The task ▸ Every entry, from first to last, is to be retyped without any alteration.

Source texts of formatted documents:
━━━━━━━━━━━━━━━━

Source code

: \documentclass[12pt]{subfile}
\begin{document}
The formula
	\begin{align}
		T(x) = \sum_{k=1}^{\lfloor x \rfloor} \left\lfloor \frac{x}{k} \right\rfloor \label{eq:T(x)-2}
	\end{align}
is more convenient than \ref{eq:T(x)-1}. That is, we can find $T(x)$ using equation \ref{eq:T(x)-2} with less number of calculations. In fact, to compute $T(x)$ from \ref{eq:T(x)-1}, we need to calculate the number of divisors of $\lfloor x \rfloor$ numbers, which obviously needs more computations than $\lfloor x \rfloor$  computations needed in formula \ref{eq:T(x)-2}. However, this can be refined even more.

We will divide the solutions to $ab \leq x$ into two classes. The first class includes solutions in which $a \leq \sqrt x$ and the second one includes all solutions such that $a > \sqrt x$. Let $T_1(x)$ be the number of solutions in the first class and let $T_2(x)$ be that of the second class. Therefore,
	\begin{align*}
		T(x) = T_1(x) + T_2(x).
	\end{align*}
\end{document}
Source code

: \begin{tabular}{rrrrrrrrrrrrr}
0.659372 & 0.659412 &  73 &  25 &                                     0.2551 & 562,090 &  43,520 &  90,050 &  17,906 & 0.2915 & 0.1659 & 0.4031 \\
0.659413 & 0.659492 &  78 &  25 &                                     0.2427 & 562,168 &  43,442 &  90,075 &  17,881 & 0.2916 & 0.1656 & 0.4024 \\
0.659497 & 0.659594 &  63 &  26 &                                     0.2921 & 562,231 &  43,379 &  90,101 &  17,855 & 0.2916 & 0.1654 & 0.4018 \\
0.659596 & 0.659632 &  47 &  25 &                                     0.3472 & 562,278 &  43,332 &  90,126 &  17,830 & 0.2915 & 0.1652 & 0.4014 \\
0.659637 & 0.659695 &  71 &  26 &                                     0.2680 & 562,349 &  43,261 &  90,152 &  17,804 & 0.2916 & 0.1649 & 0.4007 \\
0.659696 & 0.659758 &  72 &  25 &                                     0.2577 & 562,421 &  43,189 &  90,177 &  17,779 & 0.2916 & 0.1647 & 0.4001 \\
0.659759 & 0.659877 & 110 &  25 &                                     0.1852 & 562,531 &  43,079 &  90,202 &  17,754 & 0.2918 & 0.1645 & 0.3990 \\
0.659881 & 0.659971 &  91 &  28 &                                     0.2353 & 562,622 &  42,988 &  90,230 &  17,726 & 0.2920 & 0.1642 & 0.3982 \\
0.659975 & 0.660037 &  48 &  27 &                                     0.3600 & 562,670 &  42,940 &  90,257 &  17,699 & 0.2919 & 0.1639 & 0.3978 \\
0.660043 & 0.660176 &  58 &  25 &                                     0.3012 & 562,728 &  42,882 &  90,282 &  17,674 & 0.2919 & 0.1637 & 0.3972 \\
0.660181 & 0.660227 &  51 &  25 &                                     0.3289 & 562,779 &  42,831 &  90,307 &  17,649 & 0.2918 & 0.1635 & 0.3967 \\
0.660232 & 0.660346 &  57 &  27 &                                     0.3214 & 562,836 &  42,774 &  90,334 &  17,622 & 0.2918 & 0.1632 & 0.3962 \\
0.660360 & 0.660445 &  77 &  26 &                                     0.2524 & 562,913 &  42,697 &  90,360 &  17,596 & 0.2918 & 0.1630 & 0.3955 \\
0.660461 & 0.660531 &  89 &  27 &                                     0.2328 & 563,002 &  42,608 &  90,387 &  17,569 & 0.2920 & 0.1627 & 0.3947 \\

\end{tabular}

━━━━━━━━━━━━━━━━

Answer box ▸
Source code

: \documentclass[12pt]{subfile}
\begin{document}
The formula
	\begin{align}
		T(x) = \sum_{k=1}^{\lfloor x \rfloor} \left\lfloor \frac{x}{k} \right\rfloor \label{eq:T(x)-2}
	\end{align}
is more convenient than \ref{eq:T(x)-1}. That is, we can find $T(x)$ using equation \ref{eq:T(x)-2} with less number of calculations. In fact, to compute $T(x)$ from \ref{eq:T(x)-1}, we need to calculate the number of divisors of $\lfloor x \rfloor$ numbers, which obviously needs more computations than $\lfloor x \rfloor$  computations needed in formula \ref{eq:T(x)-2}. However, this can be refined even more.

We will divide the solutions to $ab \leq x$ into two classes. The first class includes solutions in which $a \leq \sqrt x$ and the second one includes all solutions such that $a > \sqrt x$. Let $T_1(x)$ be the number of solutions in the first class and let $T_2(x)$ be that of the second class. Therefore,
	\begin{align*}
		T(x) = T_1(x) + T_2(x).
	\end{align*}
\end{document}
Source code

: \begin{tabular}{rrrrrrrrrrrrr}
0.659372 & 0.659412 &  73 &  25 &                                     0.2551 & 562,090 &  43,520 &  90,050 &  17,906 & 0.2915 & 0.1659 & 0.4031 \\
0.659413 & 0.659492 &  78 &  25 &                                     0.2427 & 562,168 &  43,442 &  90,075 &  17,881 & 0.2916 & 0.1656 & 0.4024 \\
0.659497 & 0.659594 &  63 &  26 &                                     0.2921 & 562,231 &  43,379 &  90,101 &  17,855 & 0.2916 & 0.1654 & 0.4018 \\
0.659596 & 0.659632 &  47 &  25 &                                     0.3472 & 562,278 &  43,332 &  90,126 &  17,830 & 0.2915 & 0.1652 & 0.4014 \\
0.659637 & 0.659695 &  71 &  26 &                                     0.2680 & 562,349 &  43,261 &  90,152 &  17,804 & 0.2916 & 0.1649 & 0.4007 \\
0.659696 & 0.659758 &  72 &  25 &                                     0.2577 & 562,421 &  43,189 &  90,177 &  17,779 & 0.2916 & 0.1647 & 0.4001 \\
0.659759 & 0.659877 & 110 &  25 &                                     0.1852 & 562,531 &  43,079 &  90,202 &  17,754 & 0.2918 & 0.1645 & 0.3990 \\
0.659881 & 0.659971 &  91 &  28 &                                     0.2353 & 562,622 &  42,988 &  90,230 &  17,726 & 0.2920 & 0.1642 & 0.3982 \\
0.659975 & 0.660037 &  48 &  27 &                                     0.3600 & 562,670 &  42,940 &  90,257 &  17,699 & 0.2919 & 0.1639 & 0.3978 \\
0.660043 & 0.660176 &  58 &  25 &                                     0.3012 & 562,728 &  42,882 &  90,282 &  17,674 & 0.2919 & 0.1637 & 0.3972 \\
0.660181 & 0.660227 &  51 &  25 &                                     0.3289 & 562,779 &  42,831 &  90,307 &  17,649 & 0.2918 & 0.1635 & 0.3967 \\
0.660232 & 0.660346 &  57 &  27 &                                     0.3214 & 562,836 &  42,774 &  90,334 &  17,622 & 0.2918 & 0.1632 & 0.3962 \\
0.660360 & 0.660445 &  77 &  26 &                                     0.2524 & 562,913 &  42,697 &  90,360 &  17,596 & 0.2918 & 0.1630 & 0.3955 \\
0.660461 & 0.660531 &  89 &  27 &                                     0.2328 & 563,002 &  42,608 &  90,387 &  17,569 & 0.2920 & 0.1627 & 0.3947 \\

\end{tabular}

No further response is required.